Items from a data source
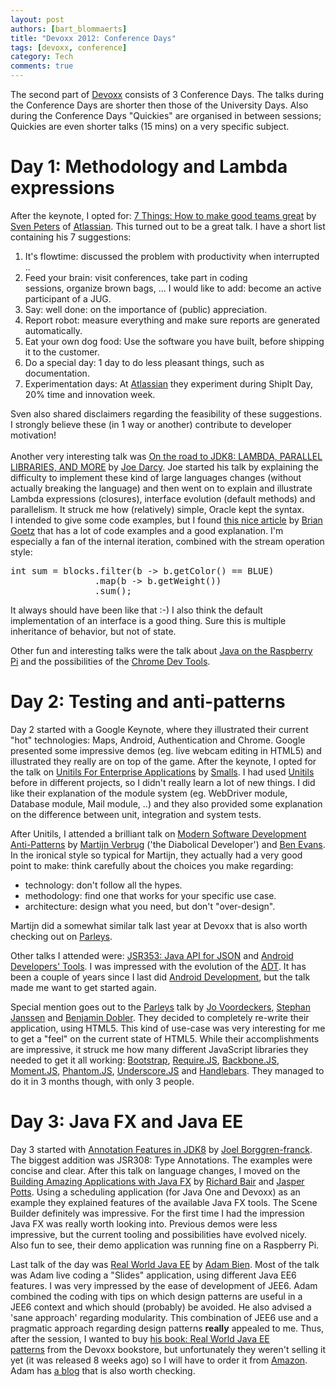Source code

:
 ```yaml
---
layout: post
authors: [bart_blommaerts]
title: "Devoxx 2012: Conference Days"
tags: [devoxx, conference]
category: Tech
comments: true
---
```


The second part of <a title="Devoxx" href="http://www.devoxx.com/" target="_blank">Devoxx</a> consists of 3 Conference Days. The talks during the Conference Days are shorter then those of the University Days. Also during the Conference Days "Quickies" are organised in between sessions; Quickies are even shorter talks (15 mins) on a very specific subject.
<h1>Day 1: Methodology and Lambda expressions</h1>
After the keynote, I opted for: <a title="7 things how to make good teams great" href="http://www.devoxx.com/display/DV12/7+Things++How+to+make+good+teams+great" target="_blank">7 Things: How to make good teams great</a> by <a title="Sven Peters" href="http://www.devoxx.com/display/DV12/Sven+Peters" target="_blank">Sven Peters</a> of <a title="Atlassian" href="http://www.atlassian.com/" target="_blank">Atlassian</a>. This turned out to be a great talk. I have a short list containing his 7 suggestions:
<ol>
	<li>It's flowtime: discussed the problem with productivity when interrupted ..</li>
	<li>Feed your brain: visit conferences, take part in coding sessions, organize brown bags, ... I would like to add: become an active participant of a JUG.</li>
	<li>Say: well done: on the importance of (public) appreciation.</li>
	<li>Report robot: measure everything and make sure reports are generated automatically.</li>
	<li>Eat your own dog food: Use the software you have built, before shipping it to the customer.</li>
	<li>Do a special day: 1 day to do less pleasant things, such as documentation.</li>
	<li>Experimentation days: At <a title="Atlassian" href="http://www.atlassian.com/shipit-day" target="_blank">Atlassian</a> they experiment during ShipIt Day, 20% time and innovation week.</li>
</ol>
<div>Sven also shared disclaimers regarding the feasibility of these suggestions. I strongly believe these (in 1 way or another) contribute to developer motivation!</div>
<div>&nbsp;</div>
<div>Another very interesting talk was <a title="On the road to JDK 8" href="http://www.devoxx.com/display/DV12/On+the+road+to+JDK+8++Lambda%2C+parallel+libraries%2C+and+more" target="_blank">On the road to JDK8: LAMBDA, PARALLEL LIBRARIES, AND MORE</a> by <a title="Joe Darcy" href="http://www.devoxx.com/display/DV12/Joe+Darcy" target="_blank">Joe Darcy</a>. Joe started his talk by explaining the difficulty to implement these kind of large languages changes (without actually breaking the language) and then went on to explain and illustrate Lambda expressions (closures), interface evolution (default methods) and parallelism. It struck me how (relatively) simple, Oracle kept the syntax. I intended to give some code examples, but I found <a title="nice article" href="http://cr.openjdk.java.net/~briangoetz/lambda/collections-overview.html" target="_blank">this nice article</a> by <a title="Brian Goetz" href="http://www.briangoetz.com/" target="_blank">Brian Goetz</a> that has a lot of code examples and a good explanation. I'm especially a fan of the internal iteration, combined with the stream operation style:</div>
<div><pre>
int sum = blocks.filter(b -&gt; b.getColor() == BLUE)
                .map(b -&gt; b.getWeight())
                .sum();
</pre>

</div>
<div>

It always should have been like that :-) I also think the default implementation of an interface is a good thing. Sure this is multiple inheritance of behavior, but not of state.
<div></div>
Other fun and interesting talks were the talk about <a title="Raspberry PI" href="http://www.devoxx.com/display/DV12/Do+you+like+coffee+with+your+dessert+++Java+and+the+Raspberry+Pi" target="_blank">Java on the Raspberry Pi</a> and the possibilities of the <a title="Chrome Dev Tools" href="http://www.devoxx.com/display/DV12/The+Chrome+Dev+Tools+can+do+THAT" target="_blank">Chrome Dev Tools</a>.

</div>
<h1>Day 2: Testing and anti-patterns</h1>
Day 2 started with a Google Keynote, where they illustrated their current "hot" technologies: Maps, Android, Authentication and Chrome. Google presented some impressive demos (eg. live webcam editing in HTML5) and illustrated they really are on top of the game. After the keynote, I opted for the talk on <a title="Unitils" href="http://www.devoxx.com/display/DV12/Unitils+++Full+stack+testing+solution+for+enterpise+applications" target="_blank">Unitils For Enterprise Applications</a> by <a title="Smals" href="https://www.smals.be/" target="_blank">Smalls</a>. I had used <a title="Unitils" href="http://www.unitils.org/" target="_blank">Unitils</a> before in different projects, so I didn't really learn a lot of new things. I did like their explanation of the module system (eg. WebDriver module, Database module, Mail module, ..) and they also provided some explanation on the difference between unit, integration and system tests.

After Unitils, I attended a brilliant talk on <a title="Anti-Patterns" href="http://www.devoxx.com/display/DV12/Modern+Software+Development+Anti-Patterns" target="_blank">Modern Software Development Anti-Patterns</a> by <a title="Martijn Verbrug" href="http://www.devoxx.com/display/DV12/Martijn+Verburg" target="_blank">Martijn Verbrug</a> ('the Diabolical Developer') and <a title="Ben Evans" href="http://www.devoxx.com/display/DV12/Ben+Evans" target="_blank">Ben Evans</a>. In the ironical style so typical for Martijn, they actually had a very good point to make: think carefully about the choices you make regarding:
<ul>
	<li>technology: don't follow all the hypes.</li>
	<li>methodology: find one that works for your specific use case.</li>
	<li>architecture: design what you need, but don't "over-design".</li>
</ul>
Martijn did a somewhat similar talk last year at Devoxx that is also worth checking out on <a title="Parleys" href="http://www.parleys.com/" target="_blank">Parleys</a>.

Other talks I attended were: <a title="JSR 353" href="http://www.devoxx.com/display/DV12/JSR+353+++Java+API+for+JSON+Processing" target="_blank">JSR353: Java API for JSON</a> and <a title="ADT" href="http://www.devoxx.com/pages/viewpage.action?pageId=6391173" target="_blank">Android Developers' Tools</a>. I was impressed with the evolution of the <a title="ADT" href="http://developer.android.com/tools/help/index.html" target="_blank">ADT</a>. It has been a couple of years since I last did <a title="Android Development" href="http://developer.android.com/index.html" target="_blank">Android Development</a>, but the talk made me want to get started again.

Special mention goes out to the <a title="Parleys" href="http://www.devoxx.com/display/DV12/Progressing+Parleys.com%2C+a+Java+based+e-Learning+platform" target="_blank">Parleys</a> talk by <a title="Jo Voordeckers" href="http://www.devoxx.com/display/DV12/Jo+Voordeckers" target="_blank">Jo Voordeckers</a>, <a title="Stephan Janssen" href="http://www.devoxx.com/display/DV12/Stephan+Janssen" target="_blank">Stephan Janssen</a> and <a title="Benjamin Dobler" href="http://www.devoxx.com/display/DV12/Benjamin+Dobler" target="_blank">Benjamin Dobler</a>. They decided to completely re-write their application, using HTML5. This kind of use-case was very interesting for me to get a "feel" on the current state of HTML5. While their accomplishments are impressive, it struck me how many different JavaScript libraries they needed to get it all working: <a title="Bootstrap" href="http://twitter.github.com/bootstrap/" target="_blank">Bootstrap</a>, <a title="Require.JS" href="http://requirejs.org/" target="_blank">Require.JS</a>, <a title="Backbone.JS" href="http://backbonejs.org/" target="_blank">Backbone.JS</a>, <a href="http://momentjs.com/" target="_blank">Moment.JS</a>, <a title="Phantom.JS" href="http://phantomjs.org/" target="_blank">Phantom.JS</a>, <a title="Underscore.JS" href="http://underscorejs.org/" target="_blank">Underscore.JS</a> and <a title="Handlebars.JS" href="http://handlebarsjs.com/" target="_blank">Handlebars</a>. They managed to do it in 3 months though, with only 3 people.
<h1>Day 3: Java FX and Java EE</h1>
Day 3 started with <a title="Annotation Features" href="http://www.devoxx.com/display/DV12/Annotation+Features+in+JDK+8" target="_blank">Annotation Features in JDK8</a> by <a title="Joel Borggren-franck" href="http://www.devoxx.com/display/DV12/Joel+Borggren-franck" target="_blank">Joel Borggren-franck</a>. The biggest addition was JSR308: Type Annotations. The examples were concise and clear. After this talk on language changes, I moved on the <a title="Java FX" href="http://www.devoxx.com/display/DV12/Building+Amazing+Applications+with+JavaFX" target="_blank">Building Amazing Applications with Java FX</a> by <a title="Richard Bair" href="http://www.devoxx.com/display/DV12/Richard+Bair" target="_blank">Richard Bair</a> and <a title="Jasper Potts" href="http://www.devoxx.com/display/DV12/Jasper+Potts" target="_blank">Jasper Potts</a>. Using a scheduling application (for Java One and Devoxx) as an example they explained features of the available Java FX tools. The Scene Builder definitely was impressive. For the first time I had the impression Java FX was really worth looking into. Previous demos were less impressive, but the current tooling and possibilities have evolved nicely. Also fun to see, their demo application was running fine on a Raspberry Pi.

Last talk of the day was <a title="Real World Java EE" href="http://www.devoxx.com/display/DV12/Real+World+Java+EE" target="_blank">Real World Java EE</a> by <a title="Adam Bien" href="http://www.devoxx.com/display/DV12/Adam+Bien" target="_blank">Adam Bien</a>. Most of the talk was Adam live coding a "Slides" application, using different Java EE6 features. I was very impressed by the ease of development of JEE6. Adam combined the coding with tips on which design patterns are useful in a JEE6 context and which should (probably) be avoided. He also advised a 'sane approach' regarding modularity. This combination of JEE6 use and a pragmatic approach regarding design patterns <strong>really</strong> appealed to me. Thus, after the session, I wanted to buy <a title="Real World Patterns" href="http://realworldpatterns.com/" target="_blank">his book: Real World Java EE patterns</a> from the Devoxx bookstore, but unfortunately they weren't selling it yet (it was released 8 weeks ago) so I will have to order it from <a title="Amazon" href="http://www.amazon.com/Real-World-Java-Patterns-Rethinking-Practices/dp/1300149310/" target="_blank">Amazon</a>. Adam has <a title="Adam Bien" href="http://www.adam-bien.com/roller/abien/" target="_blank">a blog</a> that is also worth checking.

WHAT THE EXERCISE ASKS: Look above for every line with the word "part" and copy it.

RESULT OF THIS TASK:
The second part of <a title="Devoxx" href="http://www.devoxx.com/" target="_blank">Devoxx</a> consists of 3 Conference Days. The talks during the Conference Days are shorter then those of the University Days. Also during the Conference Days "Quickies" are organised in between sessions; Quickies are even shorter talks (15 mins) on a very specific subject.
	<li>Feed your brain: visit conferences, take part in coding sessions, organize brown bags, ... I would like to add: become an active participant of a JUG.</li>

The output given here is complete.